[Start of section]

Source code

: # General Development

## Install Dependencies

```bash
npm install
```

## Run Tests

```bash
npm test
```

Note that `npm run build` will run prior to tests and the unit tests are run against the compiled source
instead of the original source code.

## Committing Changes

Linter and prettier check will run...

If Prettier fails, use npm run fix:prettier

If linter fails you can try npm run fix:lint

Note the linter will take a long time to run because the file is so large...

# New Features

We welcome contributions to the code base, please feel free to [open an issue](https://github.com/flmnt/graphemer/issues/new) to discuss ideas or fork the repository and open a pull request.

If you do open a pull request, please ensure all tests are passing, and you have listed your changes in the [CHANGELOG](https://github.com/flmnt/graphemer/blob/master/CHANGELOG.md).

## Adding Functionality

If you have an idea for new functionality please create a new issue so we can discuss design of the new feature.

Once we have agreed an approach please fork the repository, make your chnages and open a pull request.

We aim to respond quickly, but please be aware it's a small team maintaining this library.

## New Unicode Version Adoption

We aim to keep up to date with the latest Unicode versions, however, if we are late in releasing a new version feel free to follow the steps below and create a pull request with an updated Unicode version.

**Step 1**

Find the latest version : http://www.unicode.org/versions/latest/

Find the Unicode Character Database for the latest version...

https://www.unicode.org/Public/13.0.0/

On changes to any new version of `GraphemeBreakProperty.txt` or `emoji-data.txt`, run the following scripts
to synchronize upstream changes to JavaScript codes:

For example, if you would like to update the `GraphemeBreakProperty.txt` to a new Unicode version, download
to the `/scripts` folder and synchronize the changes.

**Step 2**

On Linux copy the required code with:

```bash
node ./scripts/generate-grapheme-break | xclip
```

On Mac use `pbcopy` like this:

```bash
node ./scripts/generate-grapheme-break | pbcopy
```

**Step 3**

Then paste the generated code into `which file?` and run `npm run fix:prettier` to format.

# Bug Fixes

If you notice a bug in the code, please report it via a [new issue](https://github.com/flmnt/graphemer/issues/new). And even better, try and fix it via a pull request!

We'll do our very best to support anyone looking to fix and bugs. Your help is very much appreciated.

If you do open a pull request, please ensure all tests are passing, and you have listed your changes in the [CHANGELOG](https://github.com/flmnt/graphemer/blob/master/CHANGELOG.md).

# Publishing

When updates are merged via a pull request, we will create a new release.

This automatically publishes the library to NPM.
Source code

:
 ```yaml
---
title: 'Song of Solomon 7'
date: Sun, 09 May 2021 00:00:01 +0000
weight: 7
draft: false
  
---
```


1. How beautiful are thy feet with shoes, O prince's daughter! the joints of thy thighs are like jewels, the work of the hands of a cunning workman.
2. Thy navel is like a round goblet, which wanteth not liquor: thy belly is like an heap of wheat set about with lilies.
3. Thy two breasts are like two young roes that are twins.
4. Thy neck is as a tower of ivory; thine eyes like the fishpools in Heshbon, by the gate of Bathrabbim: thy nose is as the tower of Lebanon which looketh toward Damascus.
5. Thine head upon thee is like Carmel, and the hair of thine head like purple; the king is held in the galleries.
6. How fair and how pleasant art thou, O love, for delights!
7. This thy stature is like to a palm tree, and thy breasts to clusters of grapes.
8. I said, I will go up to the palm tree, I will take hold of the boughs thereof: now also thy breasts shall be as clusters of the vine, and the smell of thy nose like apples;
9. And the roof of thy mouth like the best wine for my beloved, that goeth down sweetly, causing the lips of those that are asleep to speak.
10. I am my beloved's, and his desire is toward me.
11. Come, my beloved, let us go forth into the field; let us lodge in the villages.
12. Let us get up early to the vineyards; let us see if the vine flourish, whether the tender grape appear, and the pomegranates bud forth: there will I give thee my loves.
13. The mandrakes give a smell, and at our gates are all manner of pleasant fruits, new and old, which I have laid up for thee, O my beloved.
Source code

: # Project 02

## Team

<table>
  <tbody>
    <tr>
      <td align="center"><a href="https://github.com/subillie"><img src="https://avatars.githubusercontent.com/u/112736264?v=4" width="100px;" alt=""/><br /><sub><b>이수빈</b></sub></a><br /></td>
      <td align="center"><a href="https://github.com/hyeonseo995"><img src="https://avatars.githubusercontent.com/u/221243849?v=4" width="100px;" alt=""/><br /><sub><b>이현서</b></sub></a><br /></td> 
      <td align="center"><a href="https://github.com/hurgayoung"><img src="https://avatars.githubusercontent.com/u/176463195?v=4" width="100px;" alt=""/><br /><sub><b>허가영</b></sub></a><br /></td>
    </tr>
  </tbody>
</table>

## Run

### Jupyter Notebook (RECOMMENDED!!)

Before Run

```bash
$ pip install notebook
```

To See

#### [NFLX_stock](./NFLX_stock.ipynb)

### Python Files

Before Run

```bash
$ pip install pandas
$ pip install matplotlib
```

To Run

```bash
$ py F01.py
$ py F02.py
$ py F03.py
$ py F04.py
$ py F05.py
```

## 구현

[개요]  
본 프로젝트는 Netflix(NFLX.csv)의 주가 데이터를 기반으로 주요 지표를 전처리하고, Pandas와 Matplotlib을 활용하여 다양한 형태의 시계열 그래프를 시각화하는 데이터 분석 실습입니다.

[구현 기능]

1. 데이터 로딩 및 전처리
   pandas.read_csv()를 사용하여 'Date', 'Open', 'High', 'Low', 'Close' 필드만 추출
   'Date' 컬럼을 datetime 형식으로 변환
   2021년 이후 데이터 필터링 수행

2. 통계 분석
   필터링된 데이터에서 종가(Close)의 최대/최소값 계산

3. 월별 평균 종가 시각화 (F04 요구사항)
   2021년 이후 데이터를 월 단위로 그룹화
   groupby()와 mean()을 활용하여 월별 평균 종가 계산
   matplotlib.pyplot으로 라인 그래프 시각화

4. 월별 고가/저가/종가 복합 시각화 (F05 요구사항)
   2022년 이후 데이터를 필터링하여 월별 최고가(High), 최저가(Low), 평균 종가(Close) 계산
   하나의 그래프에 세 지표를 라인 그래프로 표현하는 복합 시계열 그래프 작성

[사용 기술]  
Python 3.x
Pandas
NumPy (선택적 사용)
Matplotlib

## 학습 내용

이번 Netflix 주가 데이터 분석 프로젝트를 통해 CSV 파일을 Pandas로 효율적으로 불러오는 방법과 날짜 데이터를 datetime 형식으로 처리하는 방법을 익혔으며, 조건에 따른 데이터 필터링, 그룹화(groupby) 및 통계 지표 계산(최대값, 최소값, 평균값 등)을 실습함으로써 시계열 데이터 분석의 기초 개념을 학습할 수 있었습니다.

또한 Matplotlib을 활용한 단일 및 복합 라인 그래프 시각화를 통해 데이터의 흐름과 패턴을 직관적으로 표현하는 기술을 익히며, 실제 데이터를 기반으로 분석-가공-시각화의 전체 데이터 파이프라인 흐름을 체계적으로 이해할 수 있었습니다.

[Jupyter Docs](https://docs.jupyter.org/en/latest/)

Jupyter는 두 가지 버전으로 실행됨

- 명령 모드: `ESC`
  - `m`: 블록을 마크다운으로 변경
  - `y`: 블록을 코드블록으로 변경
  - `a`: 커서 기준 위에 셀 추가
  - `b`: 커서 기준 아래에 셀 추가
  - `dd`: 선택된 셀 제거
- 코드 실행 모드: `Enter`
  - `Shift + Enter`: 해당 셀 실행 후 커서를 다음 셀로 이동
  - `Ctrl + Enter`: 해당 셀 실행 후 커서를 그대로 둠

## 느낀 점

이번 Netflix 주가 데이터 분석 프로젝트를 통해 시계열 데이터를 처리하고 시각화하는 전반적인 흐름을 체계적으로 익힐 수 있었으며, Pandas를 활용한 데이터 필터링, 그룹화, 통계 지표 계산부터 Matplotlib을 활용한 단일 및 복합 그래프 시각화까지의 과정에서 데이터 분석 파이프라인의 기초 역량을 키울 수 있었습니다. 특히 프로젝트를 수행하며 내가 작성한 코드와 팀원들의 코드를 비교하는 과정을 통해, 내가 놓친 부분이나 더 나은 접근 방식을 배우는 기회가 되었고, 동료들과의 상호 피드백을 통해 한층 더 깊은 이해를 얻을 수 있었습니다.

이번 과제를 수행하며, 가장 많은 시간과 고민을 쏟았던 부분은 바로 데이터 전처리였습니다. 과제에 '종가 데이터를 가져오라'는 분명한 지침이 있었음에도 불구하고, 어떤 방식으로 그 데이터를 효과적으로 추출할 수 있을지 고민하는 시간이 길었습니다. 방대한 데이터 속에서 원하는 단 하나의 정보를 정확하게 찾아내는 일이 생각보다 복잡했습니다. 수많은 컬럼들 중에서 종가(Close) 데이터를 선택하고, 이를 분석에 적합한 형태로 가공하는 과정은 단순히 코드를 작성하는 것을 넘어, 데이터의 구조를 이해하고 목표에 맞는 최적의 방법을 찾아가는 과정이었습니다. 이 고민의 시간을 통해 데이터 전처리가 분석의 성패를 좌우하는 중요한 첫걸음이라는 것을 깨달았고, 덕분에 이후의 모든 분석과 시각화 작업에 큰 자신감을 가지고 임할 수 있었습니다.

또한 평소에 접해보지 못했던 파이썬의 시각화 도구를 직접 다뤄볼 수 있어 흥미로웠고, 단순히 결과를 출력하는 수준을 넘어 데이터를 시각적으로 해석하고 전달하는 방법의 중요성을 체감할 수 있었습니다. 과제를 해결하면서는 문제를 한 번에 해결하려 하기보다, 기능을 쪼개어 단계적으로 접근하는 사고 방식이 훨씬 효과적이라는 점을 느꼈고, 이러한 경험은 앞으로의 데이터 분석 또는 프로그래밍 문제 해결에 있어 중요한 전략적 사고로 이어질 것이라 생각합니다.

[End of section]

What the exercise asks:
Look through the data above. Copy every line with the string "that" in it.

Task result:
Note that `npm run build` will run prior to tests and the unit tests are run against the compiled source
3. Thy two breasts are like two young roes that are twins.
9. And the roof of thy mouth like the best wine for my beloved, that goeth down sweetly, causing the lips of those that are asleep to speak.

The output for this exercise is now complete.